Teachers at Long Beach City College say they will stay home Friday to demonstrate their distress over salary negotiations, despite claims by school administrators that they have stretched the college's budget to its limit.

Mary Weir, president of the faculty bargaining unit, predicted that "well over 75%" of the college's 295 faculty members will take the day off either as a discretionary day or a personal business day. Either is allowed under the faculty contract, which expired Dec. 31.

Faculty members and non-teaching employees have reached an impasse in negotiations.

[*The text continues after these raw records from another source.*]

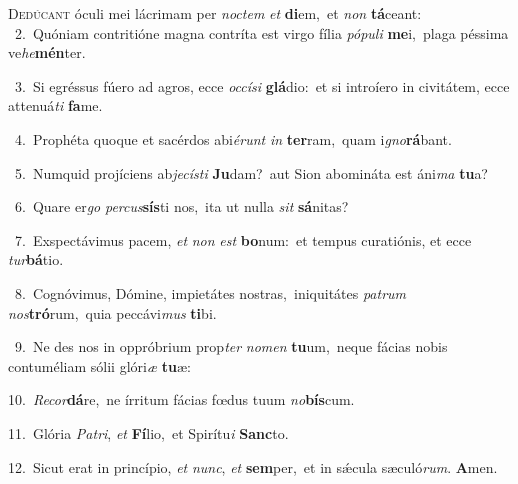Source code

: \lettrine{\initial\textcolor{\initialcolor}{D}}{edúcant} óculi mei lácrimam per \textit{noc}\-\textit{tem} \textit{et} \textbf{di}\-em,~\star et \textit{non} \textbf{tá}\-ceant:\\
{\numbfont\textcolor{\numbcolor}{~2.}}~Quóniam contritióne magna contríta est virgo fília \textit{pó}\-\textit{pu}\textit{li} \textbf{me}\-i,~\star plaga péssima ve\-\textit{he}\-\textbf{mén}ter.\par
{\numbfont\textcolor{\numbcolor}{~3.}}~Si egréssus fúero ad agros, ecce \textit{oc}\-\textit{cí}\textit{si} \textbf{glá}\-dio:~\star et si introíero in civitátem, ecce attenuá\textit{ti} \textbf{fa}\-me.\par
{\numbfont\textcolor{\numbcolor}{~4.}}~Prophéta quoque et sacérdos abi\-\textit{é}\-\textit{runt} \textit{in} \textbf{ter}\-ram,~\star quam i\-\textit{gno}\-\textbf{rá}bant.\par
{\numbfont\textcolor{\numbcolor}{~5.}}~Numquid projíciens ab\-\textit{je}\-\textit{cís}\textit{ti} \textbf{Ju}\-dam?~\star aut Sion abomináta est áni\textit{ma} \textbf{tu}\-a?\par
{\numbfont\textcolor{\numbcolor}{~6.}}~Quare er\textit{go} \textit{per}\-\textit{cus}\textbf{sís}ti nos,~\star ita ut nulla \textit{sit} \textbf{sá}\-nitas?\par
{\numbfont\textcolor{\numbcolor}{~7.}}~Exspectávimus pacem, \textit{et} \textit{non} \textit{est} \textbf{bo}\-num:~\star et tempus curatiónis, et ecce \textit{tur}\-\textbf{bá}tio.\par
{\numbfont\textcolor{\numbcolor}{~8.}}~Cognóvimus, Dómine, impietátes nostras,~\dagger iniquitátes \textit{pa}\-\textit{trum} \textit{nos}\-\textbf{tró}rum,~\star quia peccávi\textit{mus} \textbf{ti}\-bi.\par
{\numbfont\textcolor{\numbcolor}{~9.}}~Ne des nos in oppróbrium prop\textit{ter} \textit{no}\-\textit{men} \textbf{tu}\-um,~\star neque fácias nobis contuméliam sólii glóri\textit{æ} \textbf{tu}\-æ:\par
{\numbfont\textcolor{\numbcolor}{10.}}~\-\textit{Re}\-\textit{cor}\textbf{dá}re,~\star ne írritum fácias fœdus tuum \textit{no}\-\textbf{bís}cum.\par
{\numbfont\textcolor{\numbcolor}{11.}}~Glória \textit{Pa}\-\textit{tri}, \textit{et} \textbf{Fí}\-lio,~\star et Spirítu\textit{i} \textbf{Sanc}\-to.\par
{\numbfont\textcolor{\numbcolor}{12.}}~Sicut erat in princípio, \textit{et} \textit{nunc}\-, \textit{et} \textbf{sem}\-per,~\star et in sǽcula sæculó\-\textit{rum}\-. \textbf{A}\-men.\par
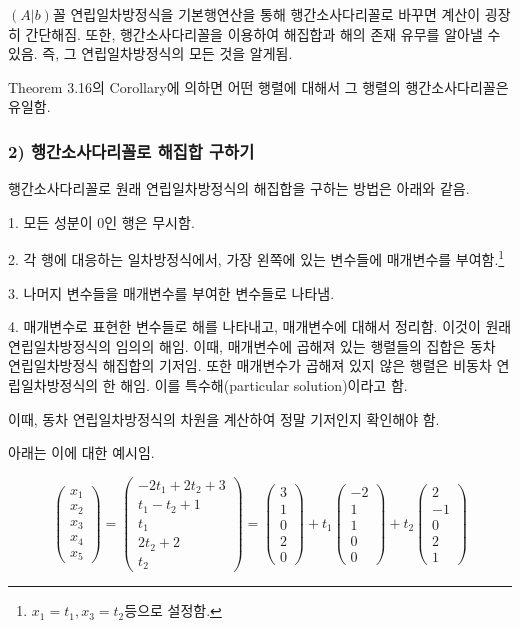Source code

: $(A|b)$꼴 연립일차방정식을 기본행연산을 통해 행간소사다리꼴로 바꾸면 계산이 굉장히 간단해짐. 또한, 행간소사다리꼴을 이용하여 해집합과 해의 존재 유무를 알아낼 수 있음. 즉, 그 연립일차방정식의 모든 것을 알게됨.

Theorem 3.16의 Corollary에 의하면 어떤 행렬에 대해서 그 행렬의 행간소사다리꼴은 유일함.


\newpage


\subsubsection*{2) 행간소사다리꼴로 해집합 구하기}
행간소사다리꼴로 원래 연립일차방정식의 해집합을 구하는 방법은 아래와 같음.

1. 모든 성분이 0인 행은 무시함.

2. 각 행에 대응하는 일차방정식에서, 가장 왼쪽에 있는 변수들에 매개변수를 부여함.\footnote{$x_1=t_1, x_3=t_2$등으로 설정함.}

3. 나머지 변수들을 매개변수를 부여한 변수들로 나타냄.

4. 매개변수로 표현한 변수들로 해를 나타내고, 매개변수에 대해서 정리함. 이것이 원래 연립일차방정식의 임의의 해임. 이때, 매개변수에 곱해져 있는 행렬들의 집합은 동차 연립일차방정식 해집합의 기저임. 또한 매개변수가 곱해져 있지 않은 행렬은 비동차 연립일차방정식의 한 해임. 이를 특수해(particular solution)이라고 함.

이때, 동차 연립일차방정식의 차원을 계산하여 정말 기저인지 확인해야 함.

아래는 이에 대한 예시임.

\[
\begin{pmatrix}
x_1\\
x_2\\
x_3\\
x_4\\
x_5
\end{pmatrix}
=
\begin{pmatrix}
-2t_1+2t_2+3\\
t_1-t_2+1\\
t_1\\
2t_2+2\\
t_2
\end{pmatrix}
=
\begin{pmatrix}
3\\
1\\
0\\
2\\
0
\end{pmatrix}
+t_1
\begin{pmatrix}
-2\\
1\\
1\\
0\\
0
\end{pmatrix}
+t_2
\begin{pmatrix}
2\\
-1\\
0\\
2\\
1
\end{pmatrix}
\]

A state mediator is expected to arrive next week.

About 220 employees converged on a board of trustees meeting this week. "I'm not going to strike," said Donald Howey, an electronics instructor and one of nine employees who spoke in protest of the board's offer. "But there's a lot of people here who will."

During a budget presentation preceding the employee protest, administrators said that they will have even less money than expected this year because of lower-than-expected student enrollment, a late start in the state lottery, which is to supply funds for education, and employee demands for salary increases.

Management has offered the faculty a 2.5% increase retroactive to August, or a 5% increase retroactive to January. Non-teaching employees have been offered a 2.5% increase retroactive to July, or a 5% increase retroactive to January. The faculty is asking for a 10% increase, and other benefits. Non-teaching employees are asking for a 7% increase retroactive to January and two additional holidays.

Board President Trudy Polsky told faculty members that "the board agrees you need more money, but the board is not the source of the money."